There are eight poem–commentary pairs in the ‘New Series’ section. Though every pairing is interesting and instructive, I was especially interested in two where the commentator is the English translator. Both Dong Li (on Song Lin’s ‘Near) and Stephanie Smee (on Joseph Ponthus’ ’31. from “Part two”, On the line’) shed brilliant light on a translator’s relationship to the original work and its author.


Vern Field (editor) Island 159 (2019)

This issue of Island is upfront about financial difficulties. In 2019, according note from Geoff Heriot, Chair of the Island Board, the journal managed three issues instead of the usual four – but it ended the year in the black so they managed ‘to keep the doors open’.

Elsewhere, the sense of struggle recedes. There are four interweaving elements: nonfiction edited by Anna Spargo-Ryan, fiction edited by Ben Walter, poetry edited by Lisa Gorton, and arts features edited by Judith Abell.

The arts features are beautifully illustrated essays on works by three Tasmanian artists – Lucienne Rickard’s Extinction Studies, Julie Gough’s Tense Past and Selena de Carvalho’s Beware of Imposters (the secret life of flowers) – that bear witness to the island’s vital art scene.

Ten poems are interspersed among the other contents. The poem that spoke most directly to me is ‘Ash in Sydney‘ by Jake Goetz. It’s a wonderful evocation of the experience of being in Sydney during the bushfires of summer 2019–2020, which begins:

ash in falling on the Lidcombe line
on Carriageworks and Regents Park
it's falling on planes of closed-up houses 
where Greg thinks his summer's fucked 
and it's blowing in from morning westerlies 
and it's blown back by arvo southerlies

You can read it and a number of other poems from this issue on the Island website at this link.

There are five pieces of fiction whose subjects range from international adultery to futuristic crime thriller. If I have to single out one, it’s Pip Smith’s ‘Starter Culture’, in which the 70-year-old narrator endures the slights that come her way from her granddaughters and other young women, and eventually wreaks satisfying vengeance (no young people being harmed in the making of said vengeance).

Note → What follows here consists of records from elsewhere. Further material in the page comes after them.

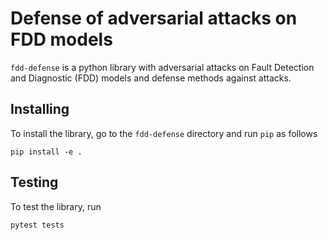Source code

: # Defense of adversarial attacks on FDD models

`fdd-defense` is a python library with adversarial attacks on Fault Detection and Diagnostic (FDD) models and defense methods against attacks.

## Installing

To install the library, go to the `fdd-defense` directory and run `pip` as follows
```
pip install -e .
```

## Testing

To test the library, run

```
pytest tests
```
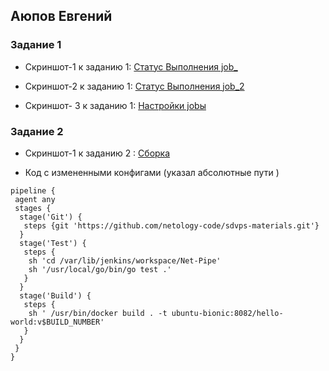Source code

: ## Аюпов Евгений 
### Задание 1
 -   Скриншот-1 к заданию 1: [Статус Выполнения job_](https://github.com/Ruin392/sdvps-materials/assets/53511812/71c855ba-1660-4a96-9fed-d08beaf6b9e0)

 -   Скриншот-2 к заданию 1: [Статус Выполнения job_2](https://github.com/Ruin392/sdvps-materials/assets/53511812/0019e959-befb-4fcf-ad13-3c3b5ff4d6fb)
 -   Скриншот- 3 к заданию 1: [Настройки jobы](https://github.com/Ruin392/sdvps-materials/assets/53511812/c195c86a-ba7c-4b33-a95a-03255ac57ad0)


### Задание 2
- Скриншот-1 к заданию 2 : [Сборка](https://github.com/Ruin392/sdvps-materials/assets/53511812/3ce87437-c6f2-4eeb-86cd-2007ea9945a5)

- Код с измененными конфигами (указал абсолютные пути )
```
pipeline {
 agent any
 stages {
  stage('Git') {
   steps {git 'https://github.com/netology-code/sdvps-materials.git'}
  }
  stage('Test') {
   steps {
    sh 'cd /var/lib/jenkins/workspace/Net-Pipe'
    sh '/usr/local/go/bin/go test .'
   }
  }
  stage('Build') {
   steps {
    sh ' /usr/bin/docker build . -t ubuntu-bionic:8082/hello-world:v$BUILD_NUMBER'
   }
  }
 }
}
```

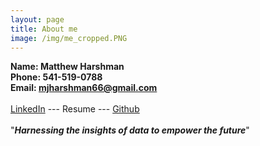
 ```yaml
---
layout: page
title: About me
image: /img/me_cropped.PNG
---
```


**Name: Matthew Harshman <br/>
Phone: 541-519-0788 <br/>
Email: mjharshman66@gmail.com** <br/>
<br/>
[LinkedIn](https://www.linkedin.com/in/matthew-harshman-841584188/) --- Resume --- [Github](https://github.com/mjh09)<br/>
<br/>
"**_Harnessing the insights of data to empower the future_**"
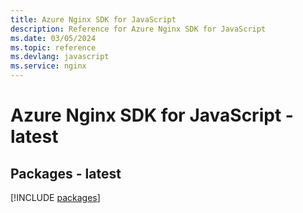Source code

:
 ```yaml
---
title: Azure Nginx SDK for JavaScript
description: Reference for Azure Nginx SDK for JavaScript
ms.date: 03/05/2024
ms.topic: reference
ms.devlang: javascript
ms.service: nginx
---
```

# Azure Nginx SDK for JavaScript - latest
## Packages - latest
[!INCLUDE [packages](nginx-index.md)]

Among the excellent nonfiction pieces, it speaks volumes of Katerina Cosgrove’s ‘Death in the Garden‘, that I found its account of grief and resilience powerful even after it said that Epicurus ‘founded a school of thought championing the pursuit of hedonism’, which would have made my high school Latin teacher apoplectic. In ‘Principles of Permaculture‘ Sam George-Allen reflects on six months living alone on ‘a quarter-acre oblong island in a sea of golden grass, wedged between two improbable paddocks on the edge of a rundown country town’, and – though she doesn’t claim it for herself – describes a kind of solitary engagement with the earth that, through her beautiful writing about it, becomes a form of activism.

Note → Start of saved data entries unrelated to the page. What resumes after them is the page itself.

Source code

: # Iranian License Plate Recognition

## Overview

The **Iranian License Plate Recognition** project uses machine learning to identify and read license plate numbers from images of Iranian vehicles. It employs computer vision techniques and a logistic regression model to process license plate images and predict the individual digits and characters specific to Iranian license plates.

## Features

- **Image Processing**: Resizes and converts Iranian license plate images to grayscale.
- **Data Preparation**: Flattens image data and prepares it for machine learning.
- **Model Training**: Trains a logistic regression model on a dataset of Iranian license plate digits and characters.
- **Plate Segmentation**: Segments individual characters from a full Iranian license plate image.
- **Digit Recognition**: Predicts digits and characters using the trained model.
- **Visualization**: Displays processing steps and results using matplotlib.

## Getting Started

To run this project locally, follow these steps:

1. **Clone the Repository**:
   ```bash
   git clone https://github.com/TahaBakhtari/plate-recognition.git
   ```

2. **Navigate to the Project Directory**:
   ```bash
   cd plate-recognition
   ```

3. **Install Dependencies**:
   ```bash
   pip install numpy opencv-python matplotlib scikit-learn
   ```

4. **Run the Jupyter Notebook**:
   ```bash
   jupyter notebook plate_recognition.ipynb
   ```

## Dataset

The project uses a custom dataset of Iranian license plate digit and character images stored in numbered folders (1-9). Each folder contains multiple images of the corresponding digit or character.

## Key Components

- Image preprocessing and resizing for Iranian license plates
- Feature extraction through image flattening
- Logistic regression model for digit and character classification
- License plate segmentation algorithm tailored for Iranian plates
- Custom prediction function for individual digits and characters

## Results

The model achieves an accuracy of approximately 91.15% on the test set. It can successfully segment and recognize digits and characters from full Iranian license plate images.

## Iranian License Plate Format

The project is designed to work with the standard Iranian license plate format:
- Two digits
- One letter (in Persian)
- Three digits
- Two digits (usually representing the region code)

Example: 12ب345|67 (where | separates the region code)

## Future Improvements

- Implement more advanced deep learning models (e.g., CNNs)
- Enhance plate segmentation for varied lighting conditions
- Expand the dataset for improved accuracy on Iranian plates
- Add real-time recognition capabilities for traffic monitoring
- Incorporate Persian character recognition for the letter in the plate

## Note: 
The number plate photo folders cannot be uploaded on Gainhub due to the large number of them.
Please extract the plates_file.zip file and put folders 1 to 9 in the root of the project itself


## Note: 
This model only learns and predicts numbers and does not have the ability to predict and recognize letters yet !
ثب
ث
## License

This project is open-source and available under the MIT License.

I interrupted the writing of that last paragraph to collect my mail. Sure enough, there was another literary journal hot off the press.

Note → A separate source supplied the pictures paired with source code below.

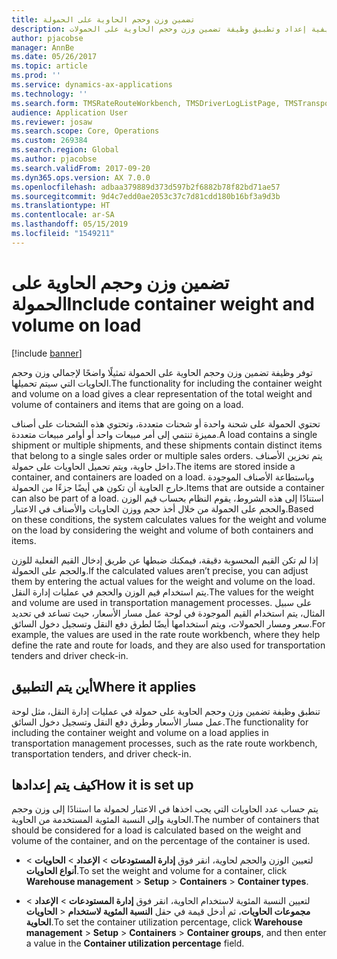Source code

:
 ```yaml
---
title: تضمين وزن وحجم الحاوية على الحمولة
description: يصف هذا الموضوع كيفية إعداد وتطبيق وظيفة تضمين وزن وحجم الحاوية على الحمولات‬.
author: pjacobse
manager: AnnBe
ms.date: 05/26/2017
ms.topic: article
ms.prod: ''
ms.service: dynamics-ax-applications
ms.technology: ''
ms.search.form: TMSRateRouteWorkbench, TMSDriverLogListPage, TMSTransportationTender
audience: Application User
ms.reviewer: josaw
ms.search.scope: Core, Operations
ms.custom: 269384
ms.search.region: Global
ms.author: pjacobse
ms.search.validFrom: 2017-09-20
ms.dyn365.ops.version: AX 7.0.0
ms.openlocfilehash: adbaa379889d373d597b2f6882b78f82bd71ae57
ms.sourcegitcommit: 9d4c7edd0ae2053c37c7d81cdd180b16bf3a9d3b
ms.translationtype: HT
ms.contentlocale: ar-SA
ms.lasthandoff: 05/15/2019
ms.locfileid: "1549211"
---
```

# <a name="include-container-weight-and-volume-on-load"></a><span data-ttu-id="7a842-103">تضمين وزن وحجم الحاوية على الحمولة</span><span class="sxs-lookup"><span data-stu-id="7a842-103">Include container weight and volume on load</span></span>

[!include [banner](../includes/banner.md)]

<span data-ttu-id="7a842-104">توفر وظيفة تضمين وزن وحجم الحاوية على الحمولة تمثيلًا واضحًا لإجمالي وزن وحجم الحاويات التي سيتم تحميلها.</span><span class="sxs-lookup"><span data-stu-id="7a842-104">The functionality for including the container weight and volume on a load gives a clear representation of the total weight and volume of containers and items that are going on a load.</span></span>

<span data-ttu-id="7a842-105">تحتوي الحمولة على شحنة واحدة أو شحنات متعددة، وتحتوي هذه الشحنات على أصناف مميزة تنتمي إلى أمر مبيعات واحد أو أوامر مبيعات متعددة.</span><span class="sxs-lookup"><span data-stu-id="7a842-105">A load contains a single shipment or multiple shipments, and these shipments contain distinct items that belong to a single sales order or multiple sales orders.</span></span> <span data-ttu-id="7a842-106">يتم تخزين الأصناف داخل حاوية، ويتم تحميل الحاويات على حمولة.</span><span class="sxs-lookup"><span data-stu-id="7a842-106">The items are stored inside a container, and containers are loaded on a load.</span></span> <span data-ttu-id="7a842-107">وباستطاعة الأصناف الموجودة خارج الحاوية أن تكون هي أيضًا جزءًا من الحمولة.</span><span class="sxs-lookup"><span data-stu-id="7a842-107">Items that are outside a container can also be part of a load.</span></span> <span data-ttu-id="7a842-108">استنادًا إلى هذه الشروط، يقوم النظام بحساب قيم الوزن والحجم على الحمولة من خلال أخذ حجم ووزن الحاويات والأصناف في الاعتبار.</span><span class="sxs-lookup"><span data-stu-id="7a842-108">Based on these conditions, the system calculates values for the weight and volume on the load by considering the weight and volume of both containers and items.</span></span>

<span data-ttu-id="7a842-109">إذا لم تكن القيم المحسوبة دقيقة، فيمكنك ضبطها عن طريق إدخال القيم الفعلية للوزن والحجم على الحمولة.</span><span class="sxs-lookup"><span data-stu-id="7a842-109">If the calculated values aren’t precise, you can adjust them by entering the actual values for the weight and volume on the load.</span></span> <span data-ttu-id="7a842-110">يتم استخدام قيم الوزن والحجم في عمليات إدارة النقل.</span><span class="sxs-lookup"><span data-stu-id="7a842-110">The values for the weight and volume are used in transportation management processes.</span></span> <span data-ttu-id="7a842-111">على سبيل المثال، يتم استخدام القيم الموجودة في لوحة عمل مسار الأسعار‬، حيث تساعد في تحديد سعر ومسار الحمولات، ويتم استخدامها أيضًا لطرق دفع النقل وتسجيل دخول السائق.</span><span class="sxs-lookup"><span data-stu-id="7a842-111">For example, the values are used in the rate route workbench, where they help define the rate and route for loads, and they are also used for transportation tenders and driver check-in.</span></span>

## <a name="where-it-applies"></a><span data-ttu-id="7a842-112">أين يتم التطبيق</span><span class="sxs-lookup"><span data-stu-id="7a842-112">Where it applies</span></span>

<span data-ttu-id="7a842-113">تنطبق وظيفة تضمين وزن وحجم الحاوية على حمولة في عمليات إدارة النقل، مثل لوحة عمل مسار الأسعار‬ وطرق دفع النقل وتسجيل دخول السائق.‬</span><span class="sxs-lookup"><span data-stu-id="7a842-113">The functionality for including the container weight and volume on a load applies in transportation management processes, such as the rate route workbench, transportation tenders, and driver check-in.</span></span>

## <a name="how-it-is-set-up"></a><span data-ttu-id="7a842-114">كيف يتم إعدادها</span><span class="sxs-lookup"><span data-stu-id="7a842-114">How it is set up</span></span>

<span data-ttu-id="7a842-115">يتم حساب عدد الحاويات التي يجب اخذها في الاعتبار لحمولة ما استنادًا إلى وزن وحجم الحاوية وإلى النسبة المئوية المستخدمة من الحاوية.</span><span class="sxs-lookup"><span data-stu-id="7a842-115">The number of containers that should be considered for a load is calculated based on the weight and volume of the container, and on the percentage of the container is used.</span></span>

-   <span data-ttu-id="7a842-116">لتعيين الوزن والحجم لحاوية، انقر فوق **إدارة المستودعات** \> **الإعداد** \> **الحاويات** \> **أنواع الحاويات**.</span><span class="sxs-lookup"><span data-stu-id="7a842-116">To set the weight and volume for a container, click **Warehouse management** \> **Setup** \> **Containers** \> **Container types**.</span></span>

-   <span data-ttu-id="7a842-117">لتعيين النسبة المئوية لاستخدام الحاوية، انقر فوق **إدارة المستودعات** \> **الإعداد** \> **الحاويات‏‎** \> **مجموعات الحاويات**، ثم أدخل قيمة في حقل **النسبة المئوية لاستخدام الحاوية‬**.</span><span class="sxs-lookup"><span data-stu-id="7a842-117">To set the container utilization percentage, click **Warehouse management** \> **Setup** \> **Containers** \> **Container groups**, and then enter a value in the **Container utilization percentage** field.</span></span>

It’s like painting the Harbour Bridge.

The Iliad: Progress report 1

Homer, The Iliad (translated by Robert Fagles, with notes and an introduction by Bernard Knox, ©1990, Penguin 1998), from beginning to Book 3 line 190

My partner, known on this blog as the Emerging Artist, asked why I was reading The Iliad, which is surely all about men killing each other. I didn’t have a coherent answer beyond, ‘Because it’s there.’

Anyhow, after one month I’m half way through Book 3, and only one person has been killed. Apart from four or five mornings’ worth of roll call of the Greek troops and then the Trojan defenders, I’m riveted. Achilles has had a big row with Agammemnon and withdrawn from combat. The gods keep intervening in fascinating ways, including making promises they have no intention to keep. Now, as the vast armies are lined up against each other, it looks as if the war is about to be called off and replaced with a two-man fight to the death between Paris, the strikingly handsome man who abducted Helen, and Menelaus the wronged husband. I’m on the edge of my seat: I know the plan isn’t going to work, but I can’t see how.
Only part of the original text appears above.